00:40So they'll have maybe 150 grams of carbohydrate in their body before they start their race.
00:49So generally speaking, every hour we suggest 100 to 120 grams of carbohydrate during particularly high-intensity racing.
01:00The DSs in the car, they're the ones on the radios, the riders, and just reminding them that they need to make sure they're having drinks and fuel just to have every 20 minutes or so,
01:11so around about 40 grams of carbohydrate, just to make sure that the fueling is spread out enough and they're not ingesting too much juice quickly,
01:18but then also not making sure that there's a long period of time where they've gone without.
01:24Generally speaking, you'd have, in a feed, you'd have two bottles, so two to-be-dons, maybe one water and one containing a 40 gram carbohydrate drink.
01:34Then you'd also have maybe two bars, so it could be a rice cake or it could be another softer bake bar, and then maybe three or four gels.

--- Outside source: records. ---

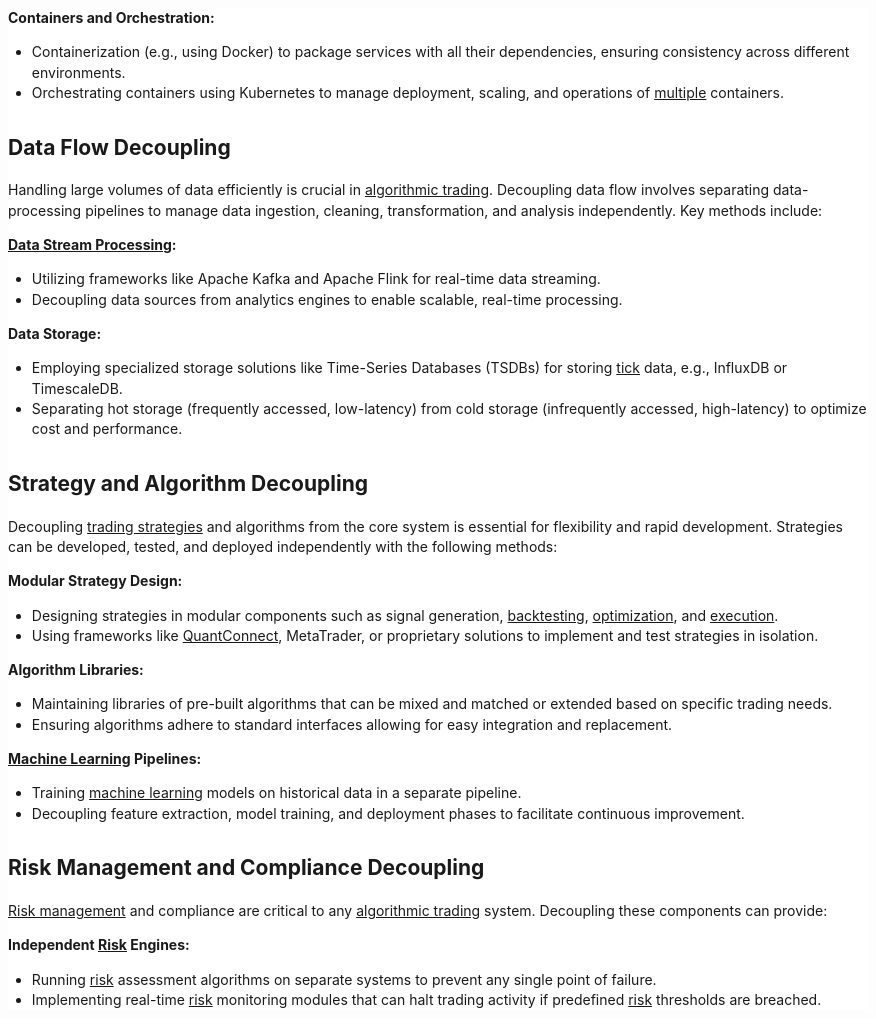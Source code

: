 **Containers and Orchestration:**
- Containerization (e.g., using Docker) to package services with all their dependencies, ensuring consistency across different environments.
- Orchestrating containers using Kubernetes to manage deployment, scaling, and operations of [multiple](../m/multiple.md) containers.

## Data Flow Decoupling

Handling large volumes of data efficiently is crucial in [algorithmic trading](../a/accountability.md). Decoupling data flow involves separating data-processing pipelines to manage data ingestion, cleaning, transformation, and analysis independently. Key methods include:

**[Data Stream Processing](../d/data_stream_processing.md):**
- Utilizing frameworks like Apache Kafka and Apache Flink for real-time data streaming.
- Decoupling data sources from analytics engines to enable scalable, real-time processing.

**Data Storage:**
- Employing specialized storage solutions like Time-Series Databases (TSDBs) for storing [tick](../t/tick.md) data, e.g., InfluxDB or TimescaleDB.
- Separating hot storage (frequently accessed, low-latency) from cold storage (infrequently accessed, high-latency) to optimize cost and performance.

## Strategy and Algorithm Decoupling

Decoupling [trading strategies](../t/trading_strategies.md) and algorithms from the core system is essential for flexibility and rapid development. Strategies can be developed, tested, and deployed independently with the following methods:

**Modular Strategy Design:**
- Designing strategies in modular components such as signal generation, [backtesting](../b/backtesting.md), [optimization](../o/optimization.md), and [execution](../e/execution.md).
- Using frameworks like [QuantConnect](../q/quantconnect.md), MetaTrader, or proprietary solutions to implement and test strategies in isolation.

**Algorithm Libraries:**
- Maintaining libraries of pre-built algorithms that can be mixed and matched or extended based on specific trading needs.
- Ensuring algorithms adhere to standard interfaces allowing for easy integration and replacement.

**[Machine Learning](../m/machine_learning.md) Pipelines:**
- Training [machine learning](../m/machine_learning.md) models on historical data in a separate pipeline.
- Decoupling feature extraction, model training, and deployment phases to facilitate continuous improvement.

## Risk Management and Compliance Decoupling

[Risk management](../r/risk_management.md) and compliance are critical to any [algorithmic trading](../a/accountability.md) system. Decoupling these components can provide:

**Independent [Risk](../r/risk.md) Engines:**
- Running [risk](../r/risk.md) assessment algorithms on separate systems to prevent any single point of failure.
- Implementing real-time [risk](../r/risk.md) monitoring modules that can halt trading activity if predefined [risk](../r/risk.md) thresholds are breached.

01:44The juice that you might have seen is the initial one, so that's a concentrated cherry juice.
01:52Very high in antioxidants, and that's to help improve the recovery process earlier on.
01:58And again, that's just to start the recovery process, replenish the muscle glycogen, ready for the next stage and the next day.
02:04If you're a good rider still, and you're fueling well, you can maybe outperform others that aren't fueling quite as well.
02:13So it's a dynamic race scenario.